Die Null steht immer noch

Bringt ja nichts, in den eigenen Wunden zu stochern, also machen wir’s kurz und schmerzlos: Wieder nicht schlecht gespielt, wieder verloren, wieder kein Tor geschossen. Wieder hinten recht gut gestanden, wieder praktisch keine echten Chancen herausgespielt. Vor allem in der zweiten Halbzeit lief der Ball streckenweise schon flüssig durch die eigenen Reihen, aber Durchschlagskraft in der Offensive war auch gegen die überaus fairen und spielerisch überaus biederen Gegner von Dynamo Röntgen ein Fremdwort. Wo bitte gehts hier zur Gefahrenzone?

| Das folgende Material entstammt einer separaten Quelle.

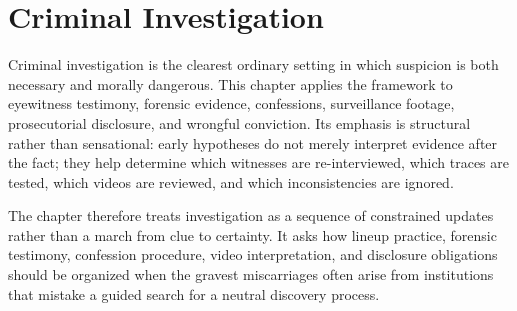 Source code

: 
\chapter{Criminal Investigation}
\label{ch:ch083}

Criminal investigation is the clearest ordinary setting in which suspicion is both necessary and morally dangerous. This chapter applies the framework to eyewitness testimony, forensic evidence, confessions, surveillance footage, prosecutorial disclosure, and wrongful conviction. Its emphasis is structural rather than sensational: early hypotheses do not merely interpret evidence after the fact; they help determine which witnesses are re-interviewed, which traces are tested, which videos are reviewed, and which inconsistencies are ignored.

The chapter therefore treats investigation as a sequence of constrained updates rather than a march from clue to certainty. It asks how lineup practice, forensic testimony, confession procedure, video interpretation, and disclosure obligations should be organized when the gravest miscarriages often arise from institutions that mistake a guided search for a neutral discovery process.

Problemzonen haben wir viele, einzig das eigene Tor gehört nicht dazu, da hielt Luca einmal mehr, was es zu halten gab. Und es hilft sicher nicht, wenn wir bislang in jedem Spiel mit komplett anderer Besetzung im zentralen Mittelfeld antreten müssen. Zu allem Übel verloren wir schon im ersten Durchgang auch noch Rico, der bei einem Zweikampf an der Aussenlinie unglücklich umknickte. Aussenband gezerrt? Das medizinische Bulletin steht noch aus, aber der Schreibende wünscht so oder so gute Besserung.

Mehr als die Hälfte der Gruppenspiele sind jetzt durch, also höchste Zeit für einen Blick auf die Statistik. Nach drei Runden gibt es in der ganzen Liga nur drei Mannschaften, die weniger Tore kassiert haben als Deportivo La Habana. Merke: Wenn Fussball nur in der Defensive gespielt würde, könnten wir ganz vorne dabei sein. Aber wie wir leider wissen, hat jede Statistik ihre Kehrseite. Und bei uns ist sie alarmierend: Nach drei Runden gibt es keine Mannschaft, die so wenige Tore geschossen hat wie Depo, nämlich keines. In Zahlen: 0. Zero.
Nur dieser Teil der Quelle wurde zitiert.